TASK INSTRUCTIONS:
Your answer must be every line of the data that holds the string "의존성을".

INFORMATION PROVIDED:
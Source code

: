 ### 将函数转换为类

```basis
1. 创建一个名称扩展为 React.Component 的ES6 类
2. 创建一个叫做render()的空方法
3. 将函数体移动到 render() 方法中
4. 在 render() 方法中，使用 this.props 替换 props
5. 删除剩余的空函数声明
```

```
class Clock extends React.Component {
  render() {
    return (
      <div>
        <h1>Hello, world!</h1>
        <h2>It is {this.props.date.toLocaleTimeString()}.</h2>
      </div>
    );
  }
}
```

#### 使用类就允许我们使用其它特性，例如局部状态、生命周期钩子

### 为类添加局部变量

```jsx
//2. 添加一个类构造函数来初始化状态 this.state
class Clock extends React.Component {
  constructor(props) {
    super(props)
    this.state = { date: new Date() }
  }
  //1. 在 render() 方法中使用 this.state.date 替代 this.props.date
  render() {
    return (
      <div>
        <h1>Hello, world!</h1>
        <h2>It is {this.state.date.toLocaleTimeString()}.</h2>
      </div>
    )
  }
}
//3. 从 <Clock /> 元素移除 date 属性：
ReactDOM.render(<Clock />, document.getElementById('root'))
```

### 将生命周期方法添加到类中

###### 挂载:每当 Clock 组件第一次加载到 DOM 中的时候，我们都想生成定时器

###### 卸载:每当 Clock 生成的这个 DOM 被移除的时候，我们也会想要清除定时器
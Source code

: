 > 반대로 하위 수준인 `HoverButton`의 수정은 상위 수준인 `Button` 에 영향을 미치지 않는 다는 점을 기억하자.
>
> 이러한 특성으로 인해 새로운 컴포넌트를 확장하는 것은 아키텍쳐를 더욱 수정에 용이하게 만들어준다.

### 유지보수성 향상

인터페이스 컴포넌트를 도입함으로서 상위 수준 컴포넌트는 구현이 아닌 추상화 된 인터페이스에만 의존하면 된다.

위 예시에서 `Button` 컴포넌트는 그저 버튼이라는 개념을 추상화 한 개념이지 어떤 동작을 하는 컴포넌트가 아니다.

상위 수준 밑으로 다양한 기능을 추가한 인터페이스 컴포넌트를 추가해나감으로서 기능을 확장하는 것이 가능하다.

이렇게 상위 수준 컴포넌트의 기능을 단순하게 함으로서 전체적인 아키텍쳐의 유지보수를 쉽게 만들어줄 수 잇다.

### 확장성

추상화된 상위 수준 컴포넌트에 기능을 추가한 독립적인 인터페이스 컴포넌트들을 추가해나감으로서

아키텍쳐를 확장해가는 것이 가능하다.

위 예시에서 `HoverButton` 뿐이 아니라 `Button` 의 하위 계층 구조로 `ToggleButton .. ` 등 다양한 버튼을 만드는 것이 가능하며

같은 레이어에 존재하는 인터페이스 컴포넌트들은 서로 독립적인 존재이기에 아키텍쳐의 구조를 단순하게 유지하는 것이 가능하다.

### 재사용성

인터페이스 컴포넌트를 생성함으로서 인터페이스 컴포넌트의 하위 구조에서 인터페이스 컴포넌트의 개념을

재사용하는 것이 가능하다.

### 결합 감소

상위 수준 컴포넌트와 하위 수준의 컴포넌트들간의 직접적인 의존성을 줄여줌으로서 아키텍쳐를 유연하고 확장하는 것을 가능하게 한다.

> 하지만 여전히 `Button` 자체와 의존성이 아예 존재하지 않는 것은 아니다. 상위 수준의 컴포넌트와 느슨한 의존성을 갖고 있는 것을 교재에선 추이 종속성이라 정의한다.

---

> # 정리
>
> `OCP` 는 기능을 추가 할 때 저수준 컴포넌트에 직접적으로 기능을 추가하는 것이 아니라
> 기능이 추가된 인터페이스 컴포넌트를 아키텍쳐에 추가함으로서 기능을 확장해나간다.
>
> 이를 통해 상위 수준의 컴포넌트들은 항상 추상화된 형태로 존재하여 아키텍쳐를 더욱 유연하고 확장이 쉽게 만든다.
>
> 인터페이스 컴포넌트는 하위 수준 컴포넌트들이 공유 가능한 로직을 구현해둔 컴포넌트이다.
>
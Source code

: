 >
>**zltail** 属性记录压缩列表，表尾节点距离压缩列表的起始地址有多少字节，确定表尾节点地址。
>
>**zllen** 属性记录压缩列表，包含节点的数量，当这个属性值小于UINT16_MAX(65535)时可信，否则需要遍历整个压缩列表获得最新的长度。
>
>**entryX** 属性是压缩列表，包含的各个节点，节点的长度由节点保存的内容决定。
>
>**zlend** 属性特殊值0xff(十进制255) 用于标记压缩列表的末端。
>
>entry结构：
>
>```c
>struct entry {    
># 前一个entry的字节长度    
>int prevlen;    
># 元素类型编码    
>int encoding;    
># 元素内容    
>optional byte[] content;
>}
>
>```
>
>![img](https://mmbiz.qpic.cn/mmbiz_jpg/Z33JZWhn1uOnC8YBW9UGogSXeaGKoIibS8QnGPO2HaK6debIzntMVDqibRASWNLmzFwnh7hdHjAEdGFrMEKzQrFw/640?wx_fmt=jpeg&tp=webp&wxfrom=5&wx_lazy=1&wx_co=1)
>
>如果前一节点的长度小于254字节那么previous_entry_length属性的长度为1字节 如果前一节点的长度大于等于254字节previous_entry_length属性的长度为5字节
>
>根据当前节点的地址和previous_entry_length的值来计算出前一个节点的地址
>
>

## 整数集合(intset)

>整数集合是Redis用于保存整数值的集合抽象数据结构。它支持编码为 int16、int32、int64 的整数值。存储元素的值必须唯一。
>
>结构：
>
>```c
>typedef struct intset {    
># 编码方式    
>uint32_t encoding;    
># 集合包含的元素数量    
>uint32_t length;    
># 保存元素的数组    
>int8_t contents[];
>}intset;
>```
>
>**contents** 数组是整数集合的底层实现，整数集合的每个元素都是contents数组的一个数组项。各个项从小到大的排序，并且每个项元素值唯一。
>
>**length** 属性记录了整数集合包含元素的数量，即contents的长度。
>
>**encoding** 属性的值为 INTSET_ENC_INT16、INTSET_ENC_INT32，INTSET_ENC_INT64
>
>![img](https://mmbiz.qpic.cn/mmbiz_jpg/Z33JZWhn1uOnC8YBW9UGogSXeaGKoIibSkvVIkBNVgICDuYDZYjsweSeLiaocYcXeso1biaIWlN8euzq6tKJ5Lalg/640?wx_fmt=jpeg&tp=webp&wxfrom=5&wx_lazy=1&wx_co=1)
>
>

SOLUTION FOR THIS EXERCISE:
상위 수준 컴포넌트와 하위 수준의 컴포넌트들간의 직접적인 의존성을 줄여줌으로서 아키텍쳐를 유연하고 확장하는 것을 가능하게 한다.
> 하지만 여전히 `Button` 자체와 의존성이 아예 존재하지 않는 것은 아니다. 상위 수준의 컴포넌트와 느슨한 의존성을 갖고 있는 것을 교재에선 추이 종속성이라 정의한다.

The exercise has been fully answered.